Defence against the two aforementioned weapons, mostly because exponents of said weapons usually train in their use, I would put firmly in the realm of ‘the knife fighting cultures’. I would therefore advise that defence against them should follow the same lines as dealing with any of the knife fighting martial arts.

Knife Fighting Martial Arts

Lastly, I’ll touch briefly on knife fighting martial arts, which are numerous. Here are just a few of the most prominent:

Pencak Silat (Indonesian)

Silat practitioners use a curved blade called a Karambit. In trained hands, this is a deadly weapon.

Kali Escrima (Filipino)

Kali practitioners use a relatively short, single bladed, stabbing and slashing knife. This is another devastatingly dangerous weapon.

Paranza Corta (Italy)

Practitioners of this deadly art use a stiletto bladed knife; primarily, a deadly stabbing weapon.

Tantojutsu (Japan)

Using a Tanto; this is a devastating, stabbing and slashing knife fighting art.

Military Special Forces (various countries)

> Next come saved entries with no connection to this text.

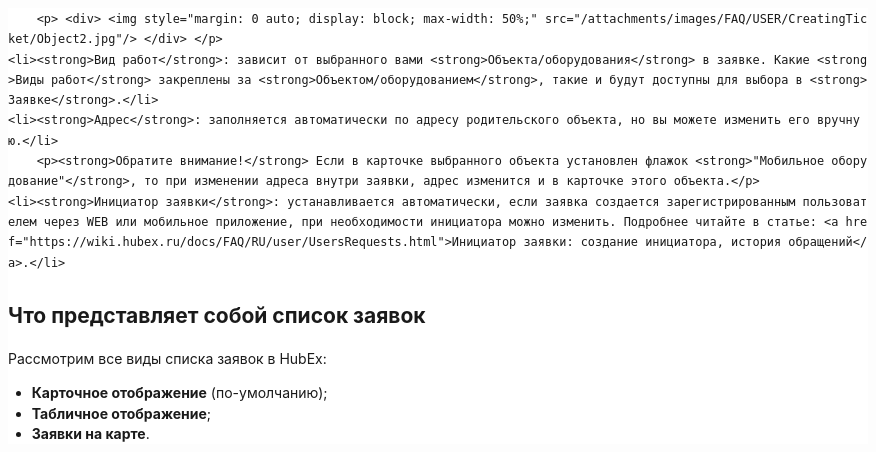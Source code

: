         <p> <div> <img style="margin: 0 auto; display: block; max-width: 50%;" src="/attachments/images/FAQ/USER/CreatingTicket/Object2.jpg"/> </div> </p>
    <li><strong>Вид работ</strong>: зависит от выбранного вами <strong>Объекта/оборудования</strong> в заявке. Какие <strong>Виды работ</strong> закреплены за <strong>Объектом/оборудованием</strong>, такие и будут доступны для выбора в <strong>Заявке</strong>.</li>
    <li><strong>Адрес</strong>: заполняется автоматически по адресу родительского объекта, но вы можете изменить его вручную.</li>
        <p><strong>Обратите внимание!</strong> Если в карточке выбранного объекта установлен флажок <strong>"Мобильное оборудование"</strong>, то при изменении адреса внутри заявки, адрес изменится и в карточке этого объекта.</p>
    <li><strong>Инициатор заявки</strong>: устанавливается автоматически, если заявка создается зарегистрированным пользователем через WEB или мобильное приложение, при необходимости инициатора можно изменить. Подробнее читайте в статье: <a href="https://wiki.hubex.ru/docs/FAQ/RU/user/UsersRequests.html">Инициатор заявки: создание инициатора, история обращений</a>.</li>
</ul>    

<h2 id="task3">Что представляет собой список заявок</h2>

<p>Рассмотрим все виды списка заявок в HubEx:</p>

<ul>
    <li><strong>Карточное отображение</strong> (по-умолчанию);</li>
    <li><strong>Табличное отображение</strong>;</li>
    <li><strong>Заявки на карте</strong>.</li>
</ul>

This is usually an amalgamation of the deadliest techniques from various, classical knife fighting arts. The weapons vary, my experience was with a bayonet; however, it is adaptable to most knives.

If you are cornered and you have no weapons, distance is your only ally; long range striking is most advisable. Utilise, as a weapon, anything that you can get your hands on. If you are protecting someone, professionally, then you should be carrying some kind of weapon, an extendable baton at the very least.

So, will Karate help you in knife defence? Certainly there are tools within your Karate training that will assist you. However, you really need to train, specifically, for knife defence to stand a decent chance against someone with a knife. And the more skilled your adversary, the more skilled you need to be.